* **What you should do**
Repeat the data below with no changes.

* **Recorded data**
▬▬▬▬▬▬▬▬▬▬

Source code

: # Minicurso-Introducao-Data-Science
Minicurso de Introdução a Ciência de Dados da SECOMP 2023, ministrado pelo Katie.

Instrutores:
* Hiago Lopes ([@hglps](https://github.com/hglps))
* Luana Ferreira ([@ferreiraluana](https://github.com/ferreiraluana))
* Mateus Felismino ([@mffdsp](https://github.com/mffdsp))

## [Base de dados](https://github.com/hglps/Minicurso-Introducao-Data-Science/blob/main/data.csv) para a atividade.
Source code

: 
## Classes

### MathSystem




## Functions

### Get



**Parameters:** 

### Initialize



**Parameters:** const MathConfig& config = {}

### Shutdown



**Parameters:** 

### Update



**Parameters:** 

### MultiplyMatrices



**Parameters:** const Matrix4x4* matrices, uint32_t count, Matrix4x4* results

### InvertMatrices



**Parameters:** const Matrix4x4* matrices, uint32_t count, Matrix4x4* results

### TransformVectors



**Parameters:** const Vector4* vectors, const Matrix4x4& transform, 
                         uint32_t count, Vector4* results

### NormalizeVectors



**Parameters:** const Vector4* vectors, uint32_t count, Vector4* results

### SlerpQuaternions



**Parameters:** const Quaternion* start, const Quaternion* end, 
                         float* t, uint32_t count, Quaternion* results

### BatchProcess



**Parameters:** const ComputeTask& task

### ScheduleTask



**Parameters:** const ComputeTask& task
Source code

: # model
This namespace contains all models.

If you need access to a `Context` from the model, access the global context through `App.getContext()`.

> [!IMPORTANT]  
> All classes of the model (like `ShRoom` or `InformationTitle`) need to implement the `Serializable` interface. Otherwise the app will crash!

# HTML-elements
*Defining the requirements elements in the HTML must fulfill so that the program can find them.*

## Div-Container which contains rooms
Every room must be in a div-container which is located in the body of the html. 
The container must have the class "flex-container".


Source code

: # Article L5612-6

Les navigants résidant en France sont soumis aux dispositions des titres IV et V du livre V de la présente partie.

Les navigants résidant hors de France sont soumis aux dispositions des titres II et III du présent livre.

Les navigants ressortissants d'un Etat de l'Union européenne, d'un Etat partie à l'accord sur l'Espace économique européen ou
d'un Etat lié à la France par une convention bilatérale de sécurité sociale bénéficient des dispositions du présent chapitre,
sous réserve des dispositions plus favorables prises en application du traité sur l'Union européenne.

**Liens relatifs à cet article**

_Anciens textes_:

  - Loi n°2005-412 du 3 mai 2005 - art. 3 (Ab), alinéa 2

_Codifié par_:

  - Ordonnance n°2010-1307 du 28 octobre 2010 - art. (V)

▬▬▬▬▬▬▬▬▬▬

* **Solution for this exercise**
Source code

: # Minicurso-Introducao-Data-Science
Minicurso de Introdução a Ciência de Dados da SECOMP 2023, ministrado pelo Katie.

Instrutores:
* Hiago Lopes ([@hglps](https://github.com/hglps))
* Luana Ferreira ([@ferreiraluana](https://github.com/ferreiraluana))
* Mateus Felismino ([@mffdsp](https://github.com/mffdsp))

## [Base de dados](https://github.com/hglps/Minicurso-Introducao-Data-Science/blob/main/data.csv) para a atividade.
Source code

: 
## Classes

### MathSystem




## Functions

### Get



**Parameters:** 

### Initialize



**Parameters:** const MathConfig& config = {}

### Shutdown



**Parameters:** 

### Update



**Parameters:** 

### MultiplyMatrices



**Parameters:** const Matrix4x4* matrices, uint32_t count, Matrix4x4* results

### InvertMatrices



**Parameters:** const Matrix4x4* matrices, uint32_t count, Matrix4x4* results

### TransformVectors



**Parameters:** const Vector4* vectors, const Matrix4x4& transform, 
                         uint32_t count, Vector4* results

### NormalizeVectors



**Parameters:** const Vector4* vectors, uint32_t count, Vector4* results

### SlerpQuaternions



**Parameters:** const Quaternion* start, const Quaternion* end, 
                         float* t, uint32_t count, Quaternion* results

### BatchProcess



**Parameters:** const ComputeTask& task

### ScheduleTask



**Parameters:** const ComputeTask& task
Source code

: # model
This namespace contains all models.

If you need access to a `Context` from the model, access the global context through `App.getContext()`.

> [!IMPORTANT]  
> All classes of the model (like `ShRoom` or `InformationTitle`) need to implement the `Serializable` interface. Otherwise the app will crash!

# HTML-elements
*Defining the requirements elements in the HTML must fulfill so that the program can find them.*

## Div-Container which contains rooms
Every room must be in a div-container which is located in the body of the html. 
The container must have the class "flex-container".


Source code

: # Article L5612-6

Les navigants résidant en France sont soumis aux dispositions des titres IV et V du livre V de la présente partie.

Les navigants résidant hors de France sont soumis aux dispositions des titres II et III du présent livre.

Les navigants ressortissants d'un Etat de l'Union européenne, d'un Etat partie à l'accord sur l'Espace économique européen ou
d'un Etat lié à la France par une convention bilatérale de sécurité sociale bénéficient des dispositions du présent chapitre,
sous réserve des dispositions plus favorables prises en application du traité sur l'Union européenne.

**Liens relatifs à cet article**

_Anciens textes_:

  - Loi n°2005-412 du 3 mai 2005 - art. 3 (Ab), alinéa 2

_Codifié par_:

  - Ordonnance n°2010-1307 du 28 octobre 2010 - art. (V)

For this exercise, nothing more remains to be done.